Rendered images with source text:
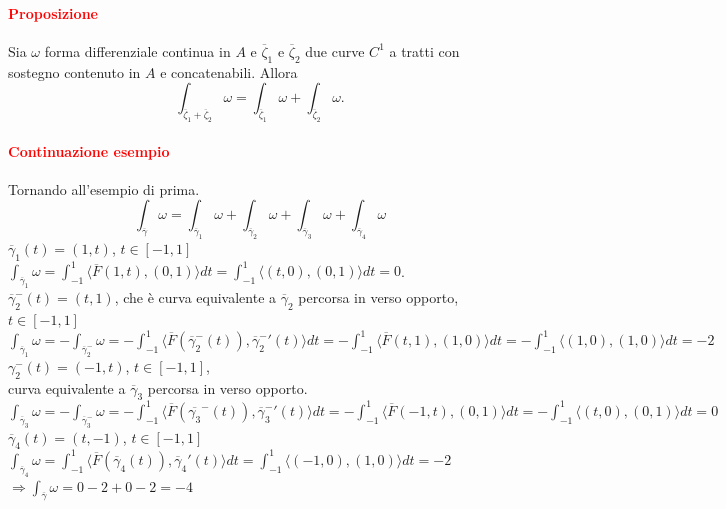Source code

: \documentclass{article}
\begin{document}
\paragraph{\textcolor{red}{Proposizione}} Sia $\omega$ forma differenziale continua in $A$ e $\overline{\zeta}_1$ e $\overline{\zeta}_2$ due curve $C^1$ a tratti con sostegno contenuto in $A$ e concatenabili. Allora
\begin{equation*}
    \int_{\overline{\zeta}_1+\overline{\zeta}_2}\omega= \int_{\overline{\zeta}_1}\omega + \int_{\overline{\zeta}_2}\omega.
\end{equation*}

\paragraph{\textcolor{red}{Continuazione esempio}}
Tornando all'esempio di prima.
\begin{equation*}
    \int_{\overline{\gamma}}\omega=\int_{\overline{\gamma}_1}\omega+\int_{\overline{\gamma}_2}\omega + \int_{\overline{\gamma}_3}\omega + \int_{\overline{\gamma}_4} \omega
\end{equation*}
$\overline{\gamma}_1(t)=(1,t)$, $t \in [-1,1]$\\
$\int_{\overline{\gamma}_1}\omega =\int_{-1}^1 \langle \overline{F}(1,t), (0,1)\rangle dt = \int_{-1}^1 \langle (t,0), (0,1)\rangle dt=0$.\\
$\overline{\gamma}_2^-(t)=(t,1)$, che è curva equivalente a $\overline{\gamma}_2$ percorsa in verso opporto, $t\in[-1,1]$\\
$\int_{\overline{\gamma}_1}\omega= -\int_{\overline{\gamma}_2^-}\omega =-\int_{-1}^1 \langle 
\overline{F}(\overline{\gamma}_2^- (t)),\overline{\gamma}_2^-'(t)\rangle dt=-\int_{-1}^1 \langle 
\overline{F} (t,1),(1,0)\rangle dt = -\int_{-1}^1 \langle (1,0),(1,0) \rangle dt=-2$\\
$\gamma_2^-(t)=(-1,t)$, $t \in [-1,1]$,\\
curva equivalente a $\overline{\gamma}_3$ percorsa in verso opporto.\\
$\int_{\overline{\gamma}_3}\omega= -\int_{\overline{\gamma}_3^-}\omega =-\int_{-1}^1 \langle \overline{F}(\overline{\gamma_3}^-(t)), \overline{\gamma}_3^- ' (t) \rangle dt = -\int_{-1}^1 \langle \overline{F}(-1,t),(0,1) \rangle dt=-\int_{-1}^1 \langle (t,0),(0,1) \rangle dt =0$\\
$\overline{\gamma}_4(t)=(t,-1)$, $ t \in [-1,1]$\\
$\int_{\overline{\gamma}_4}\omega = \int_{-1}^1 \langle \overline{F}(\overline{\gamma}_4(t)),\overline{\gamma}_4'(t) \rangle dt= \int_{-1}^1 \langle (-1,0),(1,0) \rangle dt=-2$\\
$\Rightarrow \int_{\overline{\gamma}}\omega =0-2+0-2=-4$
\end{document}
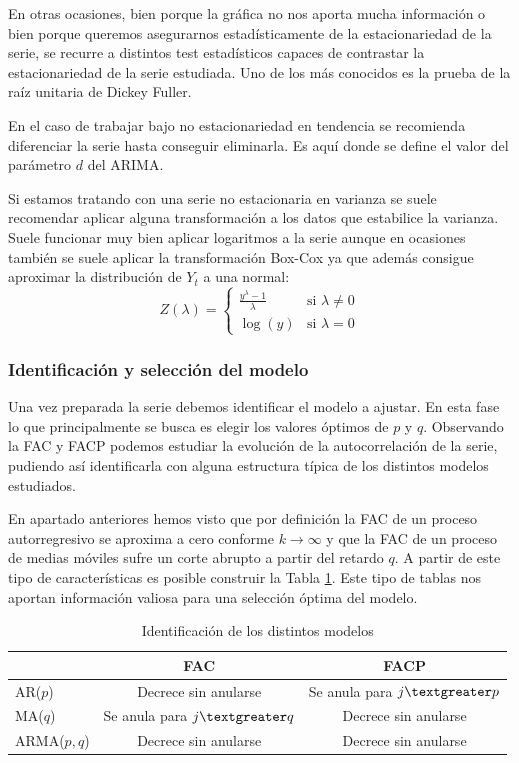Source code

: En otras ocasiones, bien porque la gráfica no nos aporta mucha información o bien porque queremos asegurarnos estadísticamente de la estacionariedad de la serie, se recurre a distintos test estadísticos capaces de contrastar la estacionariedad de la serie estudiada. Uno de los más conocidos es la prueba de la raíz unitaria de Dickey Fuller.

En el caso de trabajar bajo no estacionariedad en tendencia se recomienda diferenciar la serie hasta conseguir eliminarla. Es aquí donde se define el valor del parámetro $d$ del ARIMA.

Si estamos tratando con una serie no estacionaria en varianza se suele recomendar aplicar alguna transformación a los datos que estabilice la varianza. Suele funcionar muy bien aplicar logaritmos a la serie aunque en ocasiones también se suele aplicar la transformación Box-Cox ya que además consigue aproximar la distribución de $Y_t$ a una normal:
\begin{equation}
Z(\lambda) =
\begin{cases}
\frac{y^\lambda - 1}{\lambda} & \text{si } \lambda \neq 0 \\
\log(y) & \text{si } \lambda = 0
\end{cases}
\end{equation}

\subsubsection{Identificación y selección del modelo}
Una vez preparada la serie debemos identificar el modelo a ajustar. En esta fase lo que principalmente se busca es elegir los valores óptimos de $p$ y $q$. Observando la FAC y FACP podemos estudiar la evolución de la autocorrelación de la serie, pudiendo así identificarla con alguna estructura típica de los distintos modelos estudiados.

En apartado anteriores hemos visto que por definición la FAC de un proceso autorregresivo se aproxima a cero conforme $k \rightarrow \infty$ y que la FAC de un proceso de medias móviles sufre un corte abrupto a partir del retardo $q$. A partir de este tipo de características es posible construir la Tabla \ref{identificacion}. Este tipo de tablas nos aportan información valiosa para una selección óptima del modelo.

\begin{table}[]
\centering
\label{my-label}
\begin{tabular}{|l|c|c|}
\hline
\multicolumn{1}{|c|}{} & FAC                            & FACP                           \\ \hline
AR($p$)                  & Decrece sin anularse           & Se anula para $j \textgreater p$ \\ \hline
MA($q$)                  & Se anula para $j \textgreater q$ & Decrece sin anularse           \\ \hline
ARMA($p,q$)              & Decrece sin anularse           & Decrece sin anularse           \\ \hline
\end{tabular}
\caption{Identificación de los distintos modelos}
\label{identificacion}
\end{table}

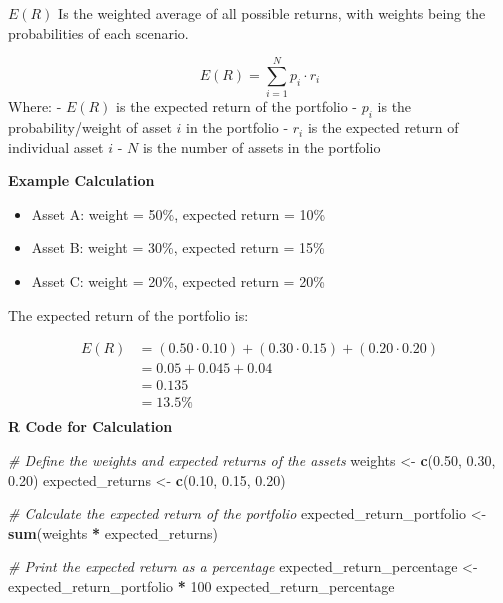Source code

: \documentclass[
]{book}
\newenvironment{Shaded}{\begin{snugshade}}{\end{snugshade}}
\newcommand{\CommentTok}[1]{\textcolor[rgb]{0.56,0.35,0.01}{\textit{#1}}}
\newcommand{\DecValTok}[1]{\textcolor[rgb]{0.00,0.00,0.81}{#1}}
\newcommand{\FloatTok}[1]{\textcolor[rgb]{0.00,0.00,0.81}{#1}}
\newcommand{\FunctionTok}[1]{\textcolor[rgb]{0.13,0.29,0.53}{\textbf{#1}}}
\newcommand{\NormalTok}[1]{#1}
\newcommand{\OtherTok}[1]{\textcolor[rgb]{0.56,0.35,0.01}{#1}}
\newcommand{\SpecialCharTok}[1]{\textcolor[rgb]{0.81,0.36,0.00}{\textbf{#1}}}
\providecommand{\tightlist}{%
  \setlength{\itemsep}{0pt}\setlength{\parskip}{0pt}}
\begin{document}
\(E(R)\) Is the weighted average of all possible returns, with weights being the probabilities of each scenario.

\[
E(R) = \sum_{i=1}^{N} p_i \cdot r_i
\]
Where:
- \(E(R)\) is the expected return of the portfolio
- \(p_i\) is the probability/weight of asset \(i\) in the portfolio
- \(r_i\) is the expected return of individual asset \(i\)
- \(N\) is the number of assets in the portfolio

\textbf{Example Calculation}

\begin{itemize}
\tightlist
\item
  Asset A: weight = 50\%, expected return = 10\%
\item
  Asset B: weight = 30\%, expected return = 15\%
\item
  Asset C: weight = 20\%, expected return = 20\%
\end{itemize}

The expected return of the portfolio is:

\[
\begin{aligned}
E(R) &= (0.50 \cdot 0.10) + (0.30 \cdot 0.15) + (0.20 \cdot 0.20) \\
       &= 0.05 + 0.045 + 0.04 \\
       &= 0.135 \\
       &= 13.5\% \\  
\end{aligned}
\]
\textbf{R Code for Calculation}

\begin{Shaded}
\begin{Highlighting}[]
\CommentTok{\# Define the weights and expected returns of the assets}
\NormalTok{weights }\OtherTok{\textless{}{-}} \FunctionTok{c}\NormalTok{(}\FloatTok{0.50}\NormalTok{, }\FloatTok{0.30}\NormalTok{, }\FloatTok{0.20}\NormalTok{)}
\NormalTok{expected\_returns }\OtherTok{\textless{}{-}} \FunctionTok{c}\NormalTok{(}\FloatTok{0.10}\NormalTok{, }\FloatTok{0.15}\NormalTok{, }\FloatTok{0.20}\NormalTok{)}

\CommentTok{\# Calculate the expected return of the portfolio}
\NormalTok{expected\_return\_portfolio }\OtherTok{\textless{}{-}} \FunctionTok{sum}\NormalTok{(weights }\SpecialCharTok{*}\NormalTok{ expected\_returns)}

\CommentTok{\# Print the expected return as a percentage}
\NormalTok{expected\_return\_percentage }\OtherTok{\textless{}{-}}\NormalTok{ expected\_return\_portfolio }\SpecialCharTok{*} \DecValTok{100}
\NormalTok{expected\_return\_percentage}
\end{Highlighting}
\end{Shaded}
\end{document}
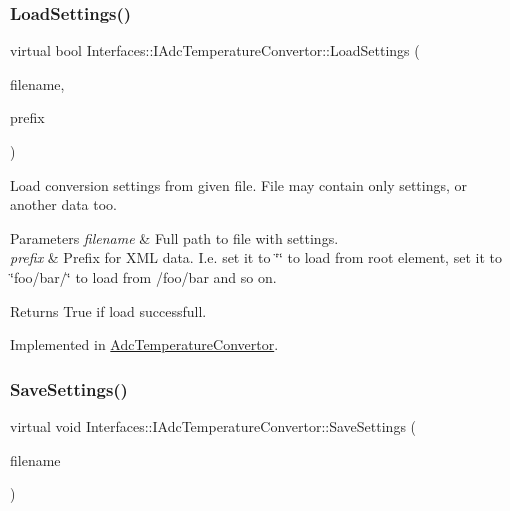 \subsubsection{\texorpdfstring{Load\+Settings()}{LoadSettings()}}
{\footnotesize\ttfamily virtual bool Interfaces\+::\+I\+Adc\+Temperature\+Convertor\+::\+Load\+Settings (\begin{DoxyParamCaption}\item[{Q\+String}]{filename,  }\item[{Q\+String}]{prefix }\end{DoxyParamCaption})\hspace{0.3cm}{\ttfamily [pure virtual]}}



Load conversion settings from given file. File may contain only settings, or another data too. 


\begin{DoxyParams}{Parameters}
{\em filename} & Full path to file with settings. \\
\hline
{\em prefix} & Prefix for X\+ML data. I.\+e. set it to \char`\"{}\char`\"{} to load from root element, set it to \char`\"{}foo/bar/\char`\"{} to load from /foo/bar and so on. \\
\hline
\end{DoxyParams}
\begin{DoxyReturn}{Returns}
True if load successfull. 
\end{DoxyReturn}


Implemented in \hyperlink{class_adc_temperature_convertor_ac45f10e678aa2f9e25c5351dfd283de0}{Adc\+Temperature\+Convertor}.

\mbox{\label{class_interfaces_1_1_i_adc_temperature_convertor_a6631e979e067ab78d3e5c337449876ac}} 
\subsubsection{\texorpdfstring{Save\+Settings()}{SaveSettings()}}
{\footnotesize\ttfamily virtual void Interfaces\+::\+I\+Adc\+Temperature\+Convertor\+::\+Save\+Settings (\begin{DoxyParamCaption}\item[{Q\+String}]{filename }\end{DoxyParamCaption})\hspace{0.3cm}{\ttfamily [pure virtual]}}



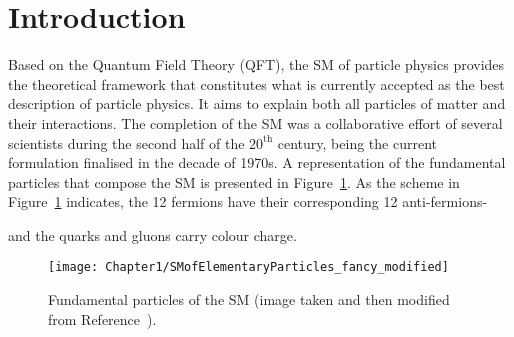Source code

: \section{Introduction}
\label{sec:chap1:SM_and_EParticles}
Based on the Quantum Field Theory (QFT), the SM of particle physics provides the theoretical framework that constitutes what is 
currently accepted as the best description of particle physics. It aims to explain both all particles of matter and
 their interactions. The completion of the SM was a collaborative effort of several scientists during the second half of the
$20^\text{th}$ century, being the current formulation finalised in the decade of 1970s. A representation of the fundamental particles 
that compose the SM is presented in Figure~\ref{fig:Chap1:SM}.
 As the scheme in Figure~\ref{fig:Chap1:SM} indicates, the 
12 fermions have their corresponding 12 anti-fermions-

 and the quarks and gluons carry colour charge. 
\begin{figure}
    \centering
    \texttt{[image: Chapter1/SMofElementaryParticles\_fancy\_modified]}
    \caption{Fundamental particles of the SM (image taken and then modified from Reference~\cite{Purcell:1473657}). }
    \label{fig:Chap1:SM}
\end{figure}




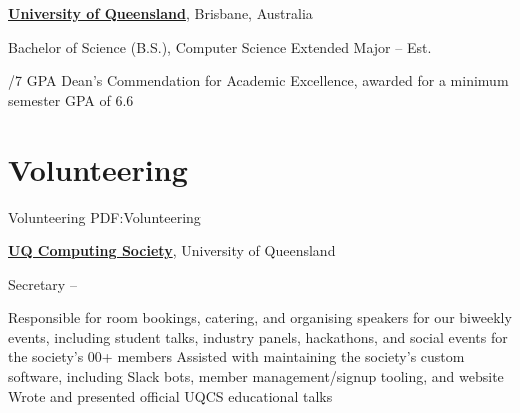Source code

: \documentclass[a4paper,10pt,oneside]{article}
\begin{document}
\begin{body}
\href{https://www.uq.edu.au/}{\textbf{University of Queensland}}, Brisbane, Australia
\par Bachelor of Science (B.S.), Computer Science Extended Major\hfill {} -- Est. 
\begin{detail}
/7 GPA
\BulletItem Dean's Commendation for Academic Excellence, awarded for a minimum semester GPA of 6.6 \hfill {}
\end{detail}




\section
{Volunteering}
{Volunteering}
{PDF:Volunteering}

\href{https://uqcs.org.au/}
{\textbf{UQ Computing Society}}, University of Queensland

\par Secretary\hfill {} -- 

\begin{detail}
\BulletItem Responsible for room bookings, catering, and organising speakers for our biweekly events, including student talks, industry panels, hackathons, and social events for the society's 00+ members
\BulletItem Assisted with maintaining the society's custom software, including Slack bots, member management/signup tooling, and website
\BulletItem Wrote and presented official UQCS educational talks
\end{detail}


\end{body}
\end{document}
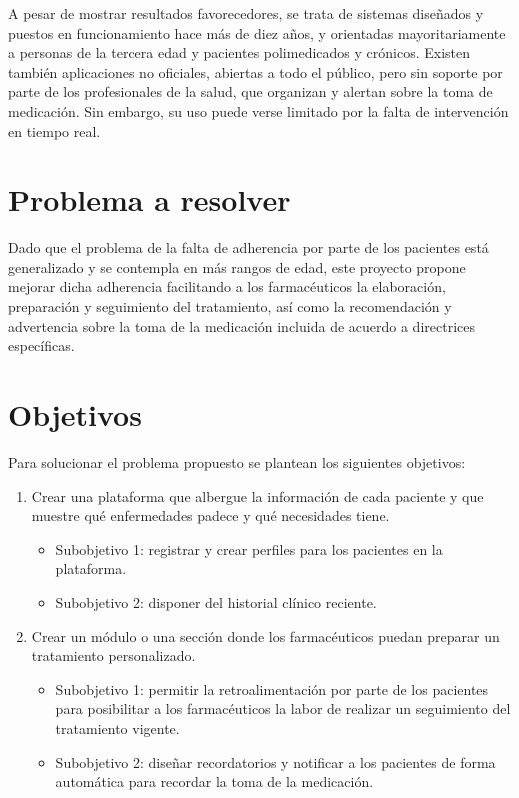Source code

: A pesar de mostrar resultados favorecedores, se trata de sistemas diseñados y puestos en funcionamiento hace más de diez años, y orientadas mayoritariamente a personas de la tercera edad y pacientes polimedicados y crónicos. Existen también aplicaciones no oficiales, abiertas a todo el público, pero sin soporte por parte de los profesionales de la salud, que organizan y alertan sobre la toma de medicación. Sin embargo, su uso puede verse limitado por la falta de intervención en tiempo real. 

\section{Problema a resolver}

Dado que el problema de la falta de adherencia por parte de los pacientes está generalizado y se contempla en más rangos de edad, este proyecto propone mejorar dicha adherencia facilitando a los farmacéuticos la elaboración, preparación y seguimiento del tratamiento, así como la recomendación y advertencia sobre la toma de la medicación incluida de acuerdo a directrices específicas. 

\section{Objetivos}
Para solucionar el problema propuesto se plantean los siguientes objetivos:

	\begin{enumerate}
		\item Crear una plataforma que albergue la información de cada paciente y que muestre qué enfermedades padece y qué necesidades tiene.
		\begin{itemize}
			\item Subobjetivo 1: registrar y crear perfiles para los pacientes en la plataforma.
			
			\item Subobjetivo 2: disponer del historial clínico reciente.
		\end{itemize}
	
		\item Crear un módulo o una sección donde los farmacéuticos puedan preparar un tratamiento personalizado.
			\begin{itemize}
				\item Subobjetivo 1: permitir la retroalimentación por parte de los pacientes para posibilitar a los farmacéuticos la labor de realizar un seguimiento del tratamiento vigente.
				
				\item Subobjetivo 2: diseñar recordatorios y notificar a los pacientes de forma automática para recordar la toma de la medicación.
				
			\end{itemize}
		
	\end{enumerate}
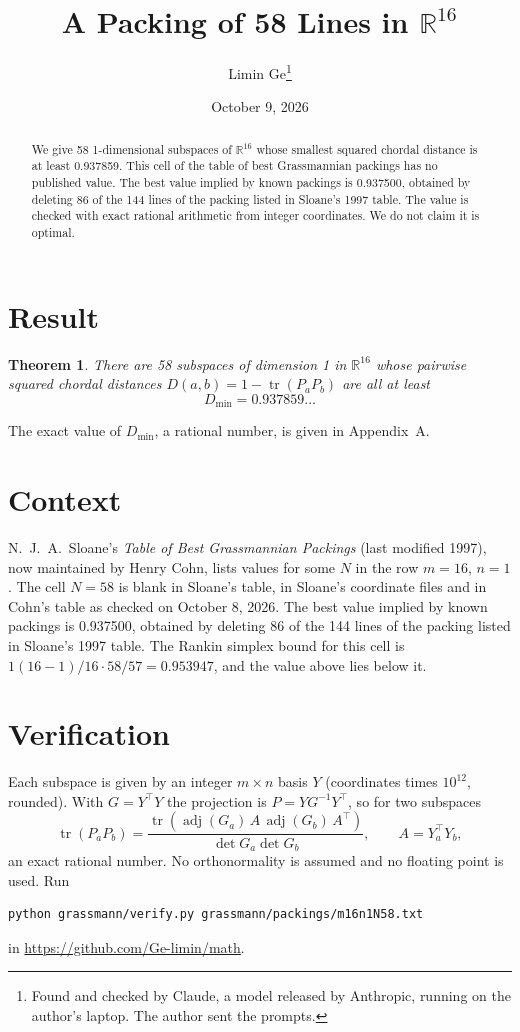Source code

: \documentclass[11pt,a4paper]{article}
\title{A Packing of 58 Lines in $\mathbb{R}^{16}$}
\author{Limin Ge\thanks{Found and checked by Claude, a model released by Anthropic, running on the author's laptop. The author sent the prompts.}}
\date{October 9, 2026}
\newtheorem*{theorem}{Theorem}
\begin{document}
\maketitle
\begin{abstract}
We give 58 1-dimensional subspaces of $\mathbb{R}^{16}$ whose smallest squared chordal distance is at least 0.937859. This cell of the table of best Grassmannian packings has no published value. The best value implied by known packings is 0.937500, obtained by deleting 86 of the 144 lines of the packing listed in Sloane's 1997 table. The value is checked with exact rational arithmetic from integer coordinates. We do not claim it is optimal.
\end{abstract}

\section{Result}
\begin{theorem}
There are 58 subspaces of dimension 1 in $\mathbb{R}^{16}$ whose pairwise squared chordal distances $D(a,b) = 1 - \operatorname{tr}(P_aP_b)$ are all at least
\[ D_{\min} = 0.937859\ldots \]
\end{theorem}
The exact value of $D_{\min}$, a rational number, is given in Appendix~A.


\section{Context}
N.~J.~A.~Sloane's \emph{Table of Best Grassmannian Packings} (last modified 1997), now maintained by Henry Cohn, lists values for some $N$ in the row $m=16$, $n=1$. The cell $N=58$ is blank in Sloane's table, in Sloane's coordinate files and in Cohn's table as checked on October 8, 2026. The best value implied by known packings is 0.937500, obtained by deleting 86 of the 144 lines of the packing listed in Sloane's 1997 table. The Rankin simplex bound for this cell is $1(16-1)/16\cdot 58/57 = 0.953947$, and the value above lies below it.


\section{Verification}
Each subspace is given by an integer $m\times n$ basis $Y$ (coordinates times $10^{12}$, rounded). With $G=Y^\top Y$ the projection is $P=YG^{-1}Y^\top$, so for two subspaces
\[ \operatorname{tr}(P_aP_b)=\frac{\operatorname{tr}(\operatorname{adj}(G_a)\,A\,\operatorname{adj}(G_b)\,A^\top)}{\det G_a\det G_b},\qquad A=Y_a^\top Y_b, \]
an exact rational number. No orthonormality is assumed and no floating point is used. Run
\begin{verbatim}
python grassmann/verify.py grassmann/packings/m16n1N58.txt
\end{verbatim}
in \url{https://github.com/Ge-limin/math}.
\end{document}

#### Task prompt
How many lines in the entries include "FunctionTok"? Only the number is wanted.

#### Solution to this exercise
4